You haven’t truly lived as a software executive until your largest customer calls you to complain that interacting with sales, support, and services feels like working with three different companies (especially if all fall under your remit as the leader).

With rare exception, tech companies are organized by functional department; product management, engineering, sales, services, support, success, finance, HR, and so forth.

Each department has a set of roles, processes, metrics, and technologies it uses to complete its execute against its assigned duties.

Departmental structures are good for company managers who need to create efficiency through scale and mentor staff in core functional expertise (e.g. marketing, sales, support).

But the modern department structure of an organization is a disaster for customer experience. The organizational boundaries between these teams seem like little cracks to us, but to customers they feel more like crevasses.

The chasms between our departments are where customer success goes to die.

This is Conway’s Law in action.

While it’s difficult to eliminate the effects of Conway's Law, leadership teams have several options for dealing with it:

  1. Ignore it - pretend it doesn’t exist
  2. Accept it - implement strict processes between teams
  3. Minimize its impact - change the org's communication patterns to reduce its effects

I'm guessing we all agree that ignoring Conway’s Law isn’t the answer.

And rigid processes between teams are brittle, slow, and are not necessarily good for customers either.

Which would lead you to believe that countering Conway's Law through strong communication and collaboration patterns is the best way forward.

To me, this enters the realm of culture, which I define as how individuals and teams work together in service of the customer and the business.

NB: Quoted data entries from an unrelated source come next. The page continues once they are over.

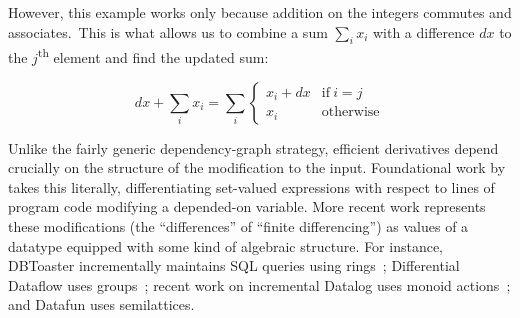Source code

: However, this example works only because addition on the integers commutes and associates.\footnotemark\ This is what allows us to combine a sum $\sum_i x_i$ with a difference $dx$ to the $j$\textsuperscript{th} element and find the updated sum:


\[
dx + \sum_i x_i = \sum_i 
\begin{cases}
  x_i + dx & \text{if}~i = j\\
  x_i & \text{otherwise}
\end{cases}
\]

\noindent
Unlike the fairly generic dependency-graph strategy, efficient derivatives depend crucially on the structure of the modification to the input.
%
Foundational work by
\citet{DBLP:journals/toplas/PaigeK82} takes this literally, differentiating set-valued expressions with respect to lines of program code modifying a depended-on variable. More recent work represents these modifications (the ``differences'' of ``finite differencing'') as values of a datatype equipped with some kind of algebraic structure.
%
For instance, DBToaster incrementally maintains SQL queries using
rings~\citep{DBLP:conf/pods/Koch10,Koch:183766}; Differential Dataflow uses
groups~\citep{DBLP:conf/cidr/McSherryMII13}; recent work on incremental Datalog
uses monoid actions~\citep{DBLP:conf/esop/Alvarez-Picallo19}; and Datafun uses
semilattices.




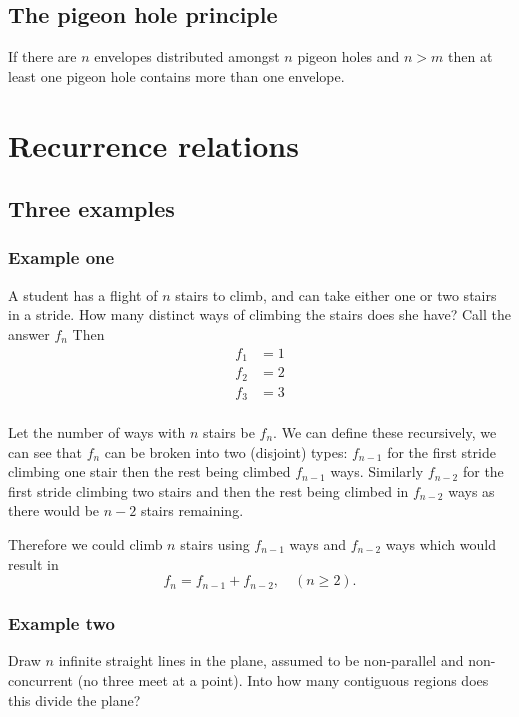 \documentclass[10pt, a4paper]{article}
\begin{document}
\subsection{The pigeon hole principle}
If there are $n$ envelopes distributed amongst $n$ pigeon holes and $n > m$ then at least one pigeon hole contains more than one envelope.

\newpage

\section{Recurrence relations}
\subsection{Three examples}
\subsubsection{Example one}
A student has a flight of $n$ stairs to climb,
and can take either one or two stairs in a stride.
How many distinct ways of climbing the stairs does she have?
Call the answer $f_n$
Then
\begin{align*}
    f_1 &= 1 \\
    f_2 &= 2 \\
    f_3 &= 3 \\
\end{align*}

Let the number of ways with $n$ stairs be $f_n$.
We can define these recursively,
we can see that $f_n$ can be broken into two (disjoint) types:
$f_{n - 1}$ for the first stride climbing one stair then the rest being climbed $f_{n - 1}$ ways.
Similarly $f_{n - 2}$ for the first stride climbing two stairs and then the rest being climbed in $f_{n - 2}$ ways as there would be $n - 2$ stairs remaining.

Therefore we could climb $n$ stairs using $f_{n - 1}$ ways and $f_{n - 2}$ ways which would result in
\[
f_{n} = f_{n - 1} + f_{n - 2},\quad(n \geq 2).
\]

\subsubsection{Example two}
Draw $n$ infinite straight lines in the plane,
assumed to be non-parallel and non-concurrent
(no three meet at a point).
Into how many contiguous regions does this divide the plane?
\end{document}
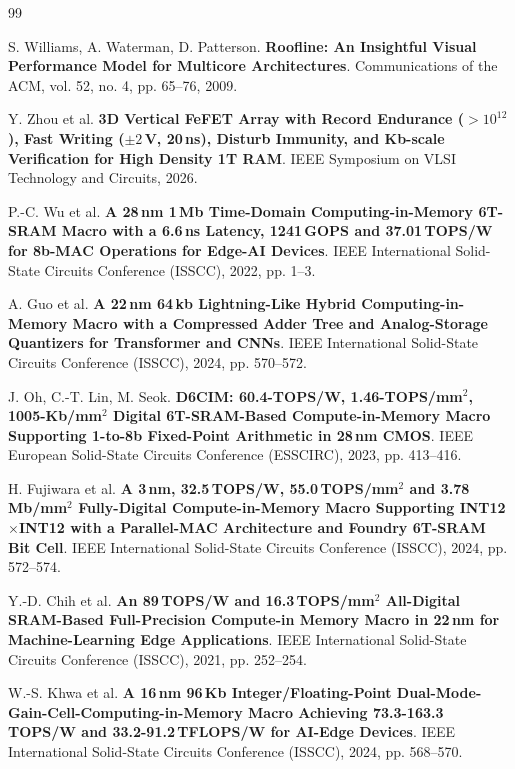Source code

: \documentclass[11pt, a4paper]{ctexart}
\let\emph\textbf
\theoremstyle{definition}
\begin{document}
\begin{thebibliography}{99}

S. Williams, A. Waterman, D. Patterson.
\emph{Roofline: An Insightful Visual Performance Model for Multicore Architectures}.
Communications of the ACM, vol. 52, no. 4, pp. 65--76, 2009.

Y. Zhou et al.
\emph{3D Vertical FeFET Array with Record Endurance ($>10^{12}$), Fast Writing ($\pm 2$\,V, 20\,ns), Disturb Immunity, and Kb-scale Verification for High Density 1T RAM}.
IEEE Symposium on VLSI Technology and Circuits, 2026.

P.-C. Wu et al.
\emph{A 28\,nm 1\,Mb Time-Domain Computing-in-Memory 6T-SRAM Macro with a 6.6\,ns Latency, 1241\,GOPS and 37.01\,TOPS/W for 8b-MAC Operations for Edge-AI Devices}.
IEEE International Solid-State Circuits Conference (ISSCC), 2022, pp. 1--3.

A. Guo et al.
\emph{A 22\,nm 64\,kb Lightning-Like Hybrid Computing-in-Memory Macro with a Compressed Adder Tree and Analog-Storage Quantizers for Transformer and CNNs}.
IEEE International Solid-State Circuits Conference (ISSCC), 2024, pp. 570--572.

J. Oh, C.-T. Lin, M. Seok.
\emph{D6CIM: 60.4-TOPS/W, 1.46-TOPS/mm${}^2$, 1005-Kb/mm${}^2$ Digital 6T-SRAM-Based Compute-in-Memory Macro Supporting 1-to-8b Fixed-Point Arithmetic in 28\,nm CMOS}.
IEEE European Solid-State Circuits Conference (ESSCIRC), 2023, pp. 413--416.

H. Fujiwara et al.
\emph{A 3\,nm, 32.5\,TOPS/W, 55.0\,TOPS/mm${}^2$ and 3.78\,Mb/mm${}^2$ Fully-Digital Compute-in-Memory Macro Supporting INT12$\times$INT12 with a Parallel-MAC Architecture and Foundry 6T-SRAM Bit Cell}.
IEEE International Solid-State Circuits Conference (ISSCC), 2024, pp. 572--574.

Y.-D. Chih et al.
\emph{An 89\,TOPS/W and 16.3\,TOPS/mm${}^2$ All-Digital SRAM-Based Full-Precision Compute-in Memory Macro in 22\,nm for Machine-Learning Edge Applications}.
IEEE International Solid-State Circuits Conference (ISSCC), 2021, pp. 252--254.

W.-S. Khwa et al.
\emph{A 16\,nm 96\,Kb Integer/Floating-Point Dual-Mode-Gain-Cell-Computing-in-Memory Macro Achieving 73.3-163.3\,TOPS/W and 33.2-91.2\,TFLOPS/W for AI-Edge Devices}.
IEEE International Solid-State Circuits Conference (ISSCC), 2024, pp. 568--570.


\end{thebibliography}
\end{document}
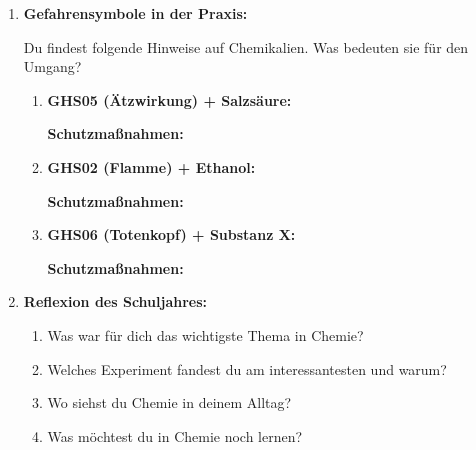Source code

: \begin{enumerate}[label=\arabic*.]
    \vspace{1cm}

    \item \textbf{Gefahrensymbole in der Praxis:}
    \vspace{0.5cm}

    Du findest folgende Hinweise auf Chemikalien. Was bedeuten sie für den Umgang?

    \begin{enumerate}[label=\alph*)]
        \item \textbf{GHS05 (Ätzwirkung) + Salzsäure:}
        \vspace{1cm}

        \textbf{Schutzmaßnahmen:} \underline{\hspace{6cm}}

        \item \textbf{GHS02 (Flamme) + Ethanol:}
        \vspace{1cm}

        \textbf{Schutzmaßnahmen:} \underline{\hspace{6cm}}

        \item \textbf{GHS06 (Totenkopf) + Substanz X:}
        \vspace{1cm}

        \textbf{Schutzmaßnahmen:} \underline{\hspace{6cm}}
    \end{enumerate}

    \vspace{1cm}

    \item \textbf{Reflexion des Schuljahres:}
    \vspace{0.5cm}

    \begin{enumerate}[label=\alph*)]
        \item Was war für dich das wichtigste Thema in Chemie?
        \vspace{1.5cm}

        \item Welches Experiment fandest du am interessantesten und warum?
        \vspace{1.5cm}

        \item Wo siehst du Chemie in deinem Alltag?
        \vspace{1.5cm}

        \item Was möchtest du in Chemie noch lernen?
        \vspace{1.5cm}
    \end{enumerate}

\end{enumerate}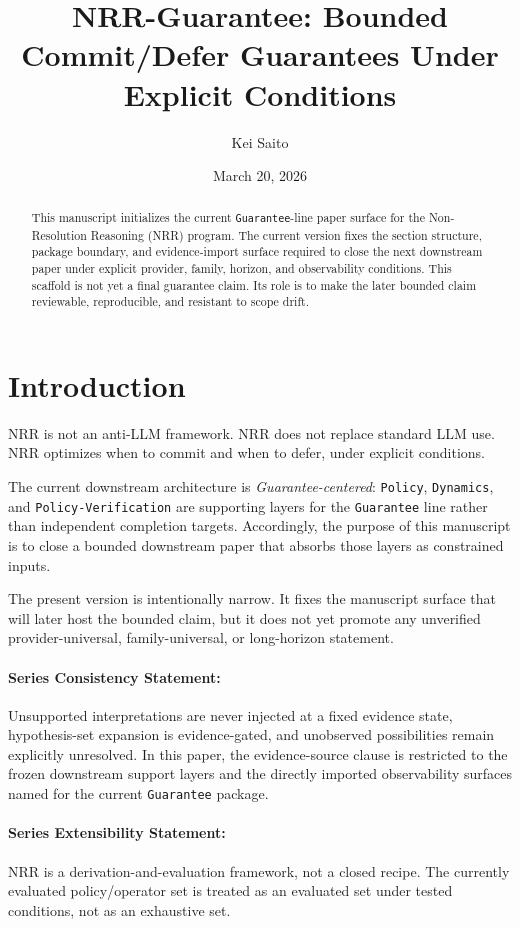 \documentclass[11pt]{article}
\title{NRR-Guarantee: Bounded Commit/Defer Guarantees Under Explicit Conditions}
\author{Kei Saito}
\date{March 20, 2026}
\begin{document}
\maketitle

\begin{abstract}
This manuscript initializes the current \texttt{Guarantee}-line paper surface for
the Non-Resolution Reasoning (NRR) program. The current version fixes the section
structure, package boundary, and evidence-import surface required to close the next
downstream paper under explicit provider, family, horizon, and observability
conditions. This scaffold is not yet a final guarantee claim. Its role is to make
the later bounded claim reviewable, reproducible, and resistant to scope drift.
\end{abstract}

\section{Introduction}

NRR is not an anti-LLM framework. NRR does not replace standard LLM use. NRR
optimizes when to commit and when to defer, under explicit conditions.

The current downstream architecture is \textit{Guarantee-centered}: \texttt{Policy},
\texttt{Dynamics}, and \texttt{Policy-Verification} are supporting layers for the
\texttt{Guarantee} line rather than independent completion targets. Accordingly, the
purpose of this manuscript is to close a bounded downstream paper that absorbs those
layers as constrained inputs.

The present version is intentionally narrow. It fixes the manuscript surface that
will later host the bounded claim, but it does not yet promote any unverified
provider-universal, family-universal, or long-horizon statement.

\paragraph{Series Consistency Statement:}
Unsupported interpretations are never injected at a fixed evidence state,
hypothesis-set expansion is evidence-gated, and unobserved possibilities remain
explicitly unresolved. In this paper, the evidence-source clause is restricted to
the frozen downstream support layers and the directly imported observability
surfaces named for the current \texttt{Guarantee} package.

\paragraph{Series Extensibility Statement:}
NRR is a derivation-and-evaluation framework, not a closed recipe. The currently
evaluated policy/operator set is treated as an evaluated set under tested
conditions, not as an exhaustive set.
\end{document}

There are three ways to build a culture that minimizes the effects of Conway's Law - leadership, cadence, and communication.

Leadership

Cohesive customer experience starts at the top. Executive leadership, starting with the CEO, must prioritize alignment on behalf of the customer.

At Apple, Steve Jobs played this role. He set the vertical integration strategy from day 1. As a result, hardware, software, and services (like iTunes) largely feel smooth and seamless to Apples end users.

SaaS CEOs can play the same role. However, I've found that many are preoccupied with fundraising, marketing, and sales which is totally understandable given the mission-critical nature of these items to the business's survival.

However, if that's the case, they must delegate this responsibility to another executive. Perhaps the chief product, customer, or operating officer.

Whoever owns the responsibility must possess the vision, organizational savvy, and mandate to drive a unified experience on behalf of customers. They must also be someone who can work with and influence other functional areas of the business.

Cadence

In his book, The Advantage, Patrick Lencioni lays out an ideal organizational rhythm. Daily check-ins, weekly tactical problem-solving meetings, ad-hoc strategy meetings, and offsite business plan reviews.

All of these forums are designed to improve communication and coordination across the business.

Organizational rhythm can (and should) be applied at the company level and the functional or working team level.

Cross-functional working teams are made up of contributors from different departments who share responsibility for particular business or customer outcome.

I once was on a working team that met with our CEO every Friday afternoon. Top executives from marketing, sales, product, engineering, and service delivery were all present each week.

The meetings were informal in nature and the agenda was ad-hoc. This allowed us to align on key decisions and solve problems in real-time.

Since then, I've continued to use working teams to reduce the effect of the org chart on initiatives and objectives for my teams.

Communication

Constraining official lines of communication between teams can help you scale by avoiding a cartesian product of connections across the company. But on its own, this is not enough to combat Conway's Law.

This approach misses the mark on tacit information around how departments are organized, how their processes work, and what objectives they are pursuing.

In most companies, there isn't one place you could go to see how everyone and everything works together.

The solution is a to establish a “write-it-down” culture.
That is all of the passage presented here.